The report notes that staff were constantly frustrated by the fact that they had to walk an “ethical tightrope” in trying to prosecute Jenson for fraud while knowing at the same time his close ties to their boss, Shurtleff.
Concerns About Swallow and Shurtleff's “Yes Man”
But the men weren't just concerned about Shurtleff they also wanted Swallow walled off, as well as Shurtleff's communications director Paul Murphy. The report repeated the claim Jenson has made to other media that Swallow had sought to obtain a valuable interest in the Mt. Holly project from Jenson, but notes that the claim is uncorroborated. It also notes Jenson saying that Swallow had also asked Jenson for a $200,000 retainer for legal services saying “I'm going to take care of you when I'm AG.” This offer was allegedly before Swallow was a member of the Attorney General's Office.

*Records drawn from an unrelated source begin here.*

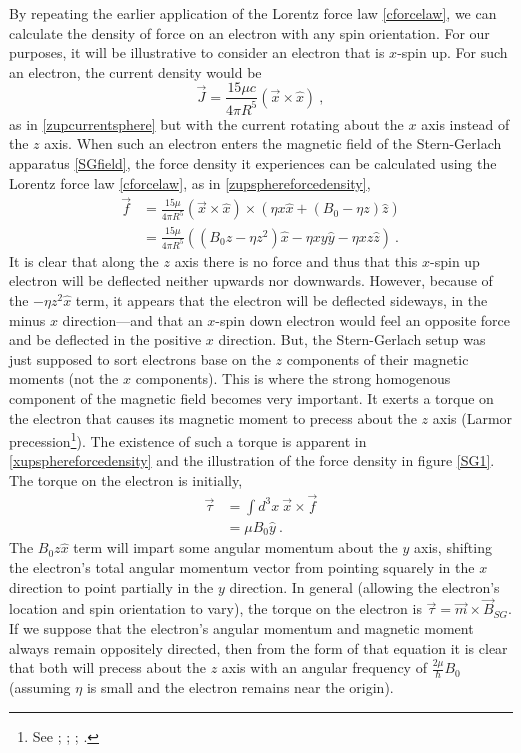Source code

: \documentclass[onecolumn,secnumarabic,amsmath,amssymb,balancelastpage,nofootinbib]{article}
\begin{document}
By repeating the earlier application of the Lorentz force law \eqref{cforcelaw}, we can calculate the density of force on an electron with any spin orientation.  For our purposes, it will be illustrative to consider an electron that is $x$-spin up.  For such an electron, the current density would be
\begin{equation}
\vec{J}=\frac{15 \mu c}{4 \pi R^5} ( \vec{x}\times \hat{x} )
\ ,
\label{xupcurrentsphere}
\end{equation}
as in \eqref{zupcurrentsphere} but with the current rotating about the $x$ axis instead of the $z$ axis.  When such an electron enters the magnetic field of the Stern-Gerlach apparatus \eqref{SGfield}, the force density it experiences can be calculated using the Lorentz force law \eqref{cforcelaw}, as in \eqref{zupsphereforcedensity},
\begin{align}
\vec{f}&=\frac{15 \mu}{4 \pi R^5} (\vec{x}\times\hat{x})\times(\eta x \hat{x} +(B_0 - \eta z)\hat{z})
\nonumber
\\
&=\frac{15 \mu}{4 \pi R^5} \left( (B_0 z - \eta z^2) \hat{x} - \eta x y \hat{y} - \eta x z \hat{z} \right)
\ .
\label{xupsphereforcedensity}
\end{align}
It is clear that along the $z$ axis there is no force and thus that this $x$-spin up electron will be deflected neither upwards nor downwards.  However, because of the  $- \eta z^2 \hat{x}$ term, it appears that the electron will be deflected sideways, in the minus $x$ direction---and that an $x$-spin down electron would feel an opposite force and be deflected in the positive $x$ direction.  But, the Stern-Gerlach setup was just supposed to sort electrons base on the $z$ components of their magnetic moments (not the $x$ components).  This is where the strong homogenous component of the magnetic field becomes very important.  It exerts a torque on the electron that causes its magnetic moment to precess about the $z$ axis (Larmor precession\footnote{See \citet[sec.\ 34.3]{feynman2}; \citet[sec.\ 45]{landaulifshitzfields}; \citet{alstrom1982}; \citet[sec.\ 4.4.2]{griffithsQM}.}).  The existence of such a torque is apparent in \eqref{xupsphereforcedensity} and the illustration of the force density in figure \ref{SG1}.  The torque on the electron is initially,
\begin{align}
\vec{\tau}&=\int d^3 x \ \vec{x} \times \vec{f}
\nonumber
\\
&=\mu B_0 \hat{y}
\ .
\label{xupspheretorque}
\end{align}
The $B_0 z \hat{x}$ term will impart some angular momentum about the $y$ axis, shifting the electron's total angular momentum vector from pointing squarely in the $x$ direction to point partially in the $y$ direction.  In general (allowing the electron's location and spin orientation to vary), the torque on the electron is $\vec{\tau}= \vec{m}\times\vec{B}_{SG}$.  If we suppose that the electron's angular momentum and magnetic moment always remain oppositely directed, then from the form of that equation it is clear that both will precess about the $z$ axis with an angular frequency of $\frac{2\mu}{\hbar} B_0$ (assuming $\eta$ is small and the electron remains near the origin).
\end{document}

In the report Torgensen states that Swallow admitted “that he had done some minimal legal work for Jenson, and he therefore agreed that he should be screened off.” Though Torgensen says Swallow at the time didn't disclose that he had joined Shurtleff at the California resort on Jenson's dime during the summer of 2009.
The prosecutors trying to run their case against Jenson also wanted Murphy screened off the case, but did not succeed in walling him off. They cited concerns that Murphy would report to Shurtleff directly about everything that was going on in the Jenson case, calling Murphy Shurtleff's “yes man.” City Weekly has previously reported on Murphy's close ties to Shurtleff and concerns that Murphy may have blurred the lines between his taxpayer-funded role at the agency and his activities campaigning for Shurtleff's elections.
The report also cites multiple instances where prosecutors say they saw Shurtleff realizing that his connections to Jenson might come back to bite him or Swallow's political futures, causing him to shift into “CYA” or Cover Your Ass mode.
For example when Jenson was sentenced on November 3, 2011 on felony charges that could involve up to ten years in prison, Torgensen reported the sentence to Shurtleff who in an e-mail responded: “Good! Congrats! Despite what some in our office may think, I believe Kensen [sic] is a dirty crook.”
According to the report, prosecutors felt this change of heart was a “CYA effort i.e., an attempt to leave a paper trail that would demonstrate that he was in favor of tough punishment for Jenson when, in fact, Shurtleff had been single-handedly responsible for the earlier plea in abeyance and concessions made to Jenson during the plea process.”
Shurtleff's Behavior “Defies Explanation”
The internal investigation report acknowledges that the scope of its review was limited and that it was unable to get comment from Shurtleff or Swallow based on advice from their counsel. Even still, their ultimate conclusion was to say simply that while it's fair to offer a hearing about whether Jenson's imprisonment is the result of Shurtleff and Swallow's inappropriate meddling, they argue that “we do not believe that Jenson has suffered any prejudice from the way his cases were prosecuted.”
They do, however, take exception to Shurtleff's insertion into Jenson's cases saying “it defies explanation.” While Shurtleff purported to have an “open-door” policy meaning he would meet with any citizen with a complaint, the report notes prosecutors believing that “Shurtleff was a 'meddler' only when the case involved people who had particular access or influence.”